Housing affordability isn’t a major problem in most Canadian communities, but in Vancouver and Toronto, the average detached home now costs more than $1 million. Home ownership is still possible in these cities, but families and governments must work together to make it a reality.

A report by Vancity says if current trends continue, the average home price in Vancouver will cost more than $2.1 million by 2030, which would require more than 100 per cent of average household income to maintain. The report says the average Metro Vancouver property currently requires 49 per cent of a household’s monthly income, well above the 32 per cent debt load recommended by Canada Mortgage and Housing Corp.

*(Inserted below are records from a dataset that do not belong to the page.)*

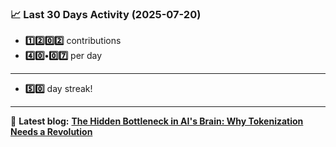 <!--START_STATS-->
### 📈 Last 30 Days Activity (2025-07-20)  
- **1️⃣2️⃣0️⃣2️⃣** contributions  
- **4️⃣0️⃣•0️⃣7️⃣** per day
---
- **5️⃣0️⃣** day streak!
---
📝 **Latest blog:** [**The Hidden Bottleneck in AI's Brain: Why Tokenization Needs a Revolution**](https://andriak.com/blog/tokenization-revolution)
<!--END_STATS-->
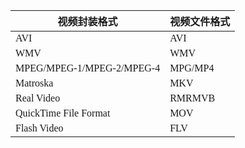 <span  style="font-family: Simsun,serif; font-size: 17px; ">

视频封装格式 | 视频文件格式
---|---
AVI | AVI
WMV | WMV
MPEG/MPEG-1/MPEG-2/MPEG-4 | MPG/MP4
Matroska | MKV
Real Video | RMRMVB
QuickTime File Format | MOV
Flash Video | FLV

</span> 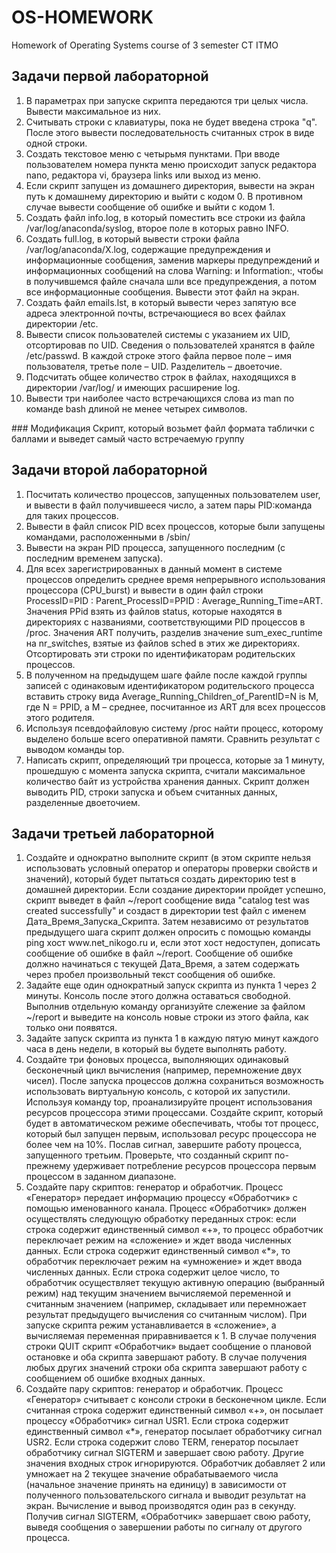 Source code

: # OS-HOMEWORK
Homework of Operating Systems course of 3 semester CT ITMO

## Задачи первой лабораторной
<ol>
<li>В параметрах при запуске скрипта передаются три целых числа. Вывести максимальное из них.</li>
<li>Считывать строки с клавиатуры, пока не будет введена строка "q".</li> 
После этого вывести последовательность считанных строк в виде одной строки.</li>
<li>Создать текстовое меню с четырьмя пунктами. При вводе пользователем номера пункта меню 
происходит запуск редактора nano, редактора vi, браузера links или выход из меню.</li>
<li>Если скрипт запущен из домашнего директория, вывести на экран путь к домашнему директорию и 
выйти с кодом 0. В противном случае вывести сообщение об ошибке и выйти с кодом 1.</li>
<li>Создать файл info.log, в который поместить все строки из файла /var/log/anaconda/syslog, 
второе поле в которых равно INFO.</li>
<li>Создать full.log, в который вывести строки файла /var/log/anaconda/X.log, содержащие 
предупреждения и информационные сообщения, заменив маркеры предупреждений и 
информационных сообщений на слова Warning: и Information:, чтобы в получившемся файле 
сначала шли все предупреждения, а потом все информационные сообщения. Вывести этот файл на 
экран.</li>
<li>Создать файл emails.lst, в который вывести через запятую все адреса электронной почты, 
встречающиеся во всех файлах директории /etc.</li> 
<li>Вывести список пользователей системы с указанием их UID, отсортировав по UID. Сведения о 
пользователей хранятся в файле /etc/passwd. В каждой строке этого файла первое поле – имя 
пользователя, третье поле – UID. Разделитель – двоеточие.</li>
<li>Подсчитать общее количество строк в файлах, находящихся в директории /var/log/ и имеющих 
расширение log.</li>
<li>Вывести три наиболее часто встречающихся слова из man по команде bash длиной не менее четырех 
символов.</li>
</ol>
### Модификация
Скрипт, который возьмет файл формата таблички с баллами и выведет самый часто встречаемую группу

## Задачи второй лабораторной
<ol>
<li>Посчитать количество процессов, запущенных пользователем user, и вывести в файл получившееся 
число, а затем пары PID:команда для таких процессов.</li>
<li>Вывести в файл список PID всех процессов, которые были запущены командами, расположенными в 
/sbin/</li>
<li>Вывести на экран PID процесса, запущенного последним (с последним временем запуска).</li>
<li>Для всех зарегистрированных в данный момент в системе процессов определить среднее время
непрерывного использования процессора (CPU_burst) и вывести в один файл строки
ProcessID=PID : Parent_ProcessID=PPID : Average_Running_Time=ART. 
Значения PPid взять из файлов status, которые находятся в директориях с названиями,
соответствующими PID процессов в /proc. Значения ART получить, разделив значение 
sum_exec_runtime на nr_switches, взятые из файлов sched в этих же директориях. 
Отсортировать эти строки по идентификаторам родительских процессов.</li>
<li>В полученном на предыдущем шаге файле после каждой группы записей с одинаковым 
идентификатором родительского процесса вставить строку вида
Average_Running_Children_of_ParentID=N is M,
где N = PPID, а M – среднее, посчитанное из ART для всех процессов этого родителя.</li>
<li>Используя псевдофайловую систему /proc найти процесс, которому выделено больше всего 
оперативной памяти. Сравнить результат с выводом команды top.</li>
<li>Написать скрипт, определяющий три процесса, которые за 1 минуту, прошедшую с момента запуска 
скрипта, считали максимальное количество байт из устройства хранения данных. Скрипт должен 
выводить PID, строки запуска и объем считанных данных, разделенные двоеточием.</li>
</ol>

## Задачи третьей лабораторной
<ol>
<li>Создайте и однократно выполните скрипт (в этом скрипте нельзя использовать условный оператор и 
операторы проверки свойств и значений), который будет пытаться создать директорию test в
домашней директории. Если создание директории пройдет успешно, скрипт выведет в файл ~/report
сообщение вида "catalog test was created successfully" и создаст в директории test 
файл с именем Дата_Время_Запуска_Скрипта. Затем независимо от результатов предыдущего шага 
скрипт должен опросить с помощью команды ping хост www.net_nikogo.ru и, если этот хост 
недоступен, дописать сообщение об ошибке в файл ~/report. Сообщение об ошибке должно 
начинаться с текущей Дата_Время, а затем содержать через пробел произвольный текст сообщения об 
ошибке.</li>
<li>Задайте еще один однократный запуск скрипта из пункта 1 через 2 минуты. Консоль после этого должна 
оставаться свободной. Выполнив отдельную команду организуйте слежение за файлом ~/report и 
выведите на консоль новые строки из этого файла, как только они появятся.</li>
<li>Задайте запуск скрипта из пункта 1 в каждую пятую минут каждого часа в день недели, в который вы 
будете выполнять работу.</li>
<li>Создайте три фоновых процесса, выполняющих одинаковый бесконечный цикл вычисления (например, 
перемножение двух чисел). После запуска процессов должна сохраниться возможность использовать 
виртуальную консоль, с которой их запустили. Используя команду top, проанализируйте процент 
использования ресурсов процессора этими процессами. Создайте скрипт, который будет в 
автоматическом режиме обеспечивать, чтобы тот процесс, который был запущен первым, использовал 
ресурс процессора не более чем на 10%. Послав сигнал, завершите работу процесса, запущенного 
третьим. Проверьте, что созданный скрипт по-прежнему удерживает потребление ресурсов процессора 
первым процессом в заданном диапазоне.</li>
<li>Создайте пару скриптов: генератор и обработчик. Процесс «Генератор» передает информацию процессу 
«Обработчик» с помощью именованного канала. Процесс «Обработчик» должен осуществлять 
следующую обработку переданных строк: если строка содержит единственный символ «+», то процесс 
обработчик переключает режим на «сложение» и ждет ввода численных данных. Если строка содержит 
единственный символ «*», то обработчик переключает режим на «умножение» и ждет ввода численных 
данных. Если строка содержит целое число, то обработчик осуществляет текущую активную операцию 
(выбранный режим) над текущим значением вычисляемой переменной и считанным значением 
(например, складывает или перемножает результат предыдущего вычисления со считанным числом). При 
запуске скрипта режим устанавливается в «сложение», а вычисляемая переменная приравнивается к 1. В 
случае получения строки QUIT скрипт «Обработчик» выдает сообщение о плановой остановке и оба 
скрипта завершают работу. В случае получения любых других значений строки оба скрипта завершают 
работу с сообщением об ошибке входных данных.</li>
<li>Создайте пару скриптов: генератор и обработчик. Процесс «Генератор» считывает с консоли строки в 
бесконечном цикле. Если считанная строка содержит единственный символ «+», он посылает процессу 
«Обработчик» сигнал USR1. Если строка содержит единственный символ «*», генератор посылает 
обработчику сигнал USR2. Если строка содержит слово TERM, генератор посылает обработчику сигнал 
SIGTERM и завершает свою работу. Другие значения входных строк игнорируются. Обработчик 
добавляет 2 или умножает на 2 текущее значение обрабатываемого числа (начальное значение принять на 
единицу) в зависимости от полученного пользовательского сигнала и выводит результат на экран. 
Вычисление и вывод производятся один раз в секунду. Получив сигнал SIGTERM, «Обработчик»
завершает свою работу, выведя сообщения о завершении работы по сигналу от другого процесса.</li>
</ol>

In Toronto, where the average detached home price passed the $1-million mark for the first time earlier this year, Central 1 Credit Union is forecasting prices will rise by five per cent annually until 2017.

In most of Canada, housing affordability trends “since 2010 remain essentially flat thanks to a well-entrenched pattern of periods of modest deterioration succeeding periods of improvement,” says RBC Economics, which reports (http://www.rbc.com/newsroom/reports/rbc-housing-affordability.html) on housing affordability measures four times a year. It says that “generally speaking, affordability is not exerting undue stress on homebuyer demand across most of Canada.

However, “Toronto is one of two markets where affordability is unambiguously poorer than longer-term norms. The other market of course is Vancouver, which continues to show the most stretched affordability measures in Canada by far.”

The 11th Annual Demographia International Housing Affordability Survey ranked Vancouver the second-most unaffordable city in the world, after Hong Kong, in its list of 86 major markets with more than one million residents.

The high cost and low availability of detached homes in Vancouver and Toronto is one of the reasons why condominium apartments have become so popular in both cities. Much has been written about the millennial generation’s desire to live downtown, close to amenities, work and public transit. But studies have also shown that most young people hope they will eventually own a detached home like their parents did.

“If the dream of owning a home is too difficult to achieve in Vancouver, common sense might indicate that millennials look to the suburbs,” says the Vancity report. “If millennials wish to own a detached home, the cities of Maple Ridge, New Westminster, Pitt Meadows, Port Coquitlam and Langley would be key target areas.” It says the average debt-service ratio in these cities is about 31 to 32 per cent. “However, if current trends continue, even this will not last.”


An Urban Futures report says, “While newspapers grumble, co-workers groan and families grouse about the challenges faced by younger generations in becoming homeowners in an increasingly expensive housing market, ownership rates for the market-entry slice of Canada’s households actually increased between 2006 and 2011. In fact, if we look back to earlier Census counts we see that these younger groups have seen increasing ownership rates over longer periods of time.”

The report notes that in Vancouver, the ownership rate for all low-rise homes declined slightly between 2006 and 2011, reflecting the shift to condos.

“The pattern of significantly higher apartment ownership rates for all age groups in Greater Vancouver when compared to Canada as a whole reflects an historical shift in housing culture and form toward more compact living and dwellings, a trend that is now also beginning to characterize the rest of Canada’s housing market,” it says.

“From one perspective, a slowing in the growth of youth home ownership rates supports the notion that it is getting harder for the newest generation of homeowners to enter the market. From another perspective, however, growth in youth homeownership rates between 2006 and 2011, while slower than in previous periods, could also be interpreted as being comparatively strong when considered against overall ownership rates that were at best static both locally and nationally,” says the Urban Futures report.

The Vancity report recommends that families work together and “embrace new forms of multi-family living and owning arrangements” such as housing co-ops, co-housing and co-ownership. They could also consider “intergenerational community living”.

It calls on the three levels of government to provide land-use policies, zoning and tax credits that will allow for more affordable housing and more rental housing. Vancity suggests that financial institutions should stabilize mortgage rates at levels that restrict speculative purchasing. Mortgage approval rules could be altered to allow supplementary income, such as rental income from secondary suites, to be considered as part of the approval process.

There has also been a lot of talk about the impact that foreign investors are having on the Vancouver and Toronto markets, and their role in driving up prices. David Mulroney, Canada’s former ambassador to China, says Vancouver should adopt new policies for foreign buyers, noting that other countries have additional taxes and limitations for foreigners who purchase real estate.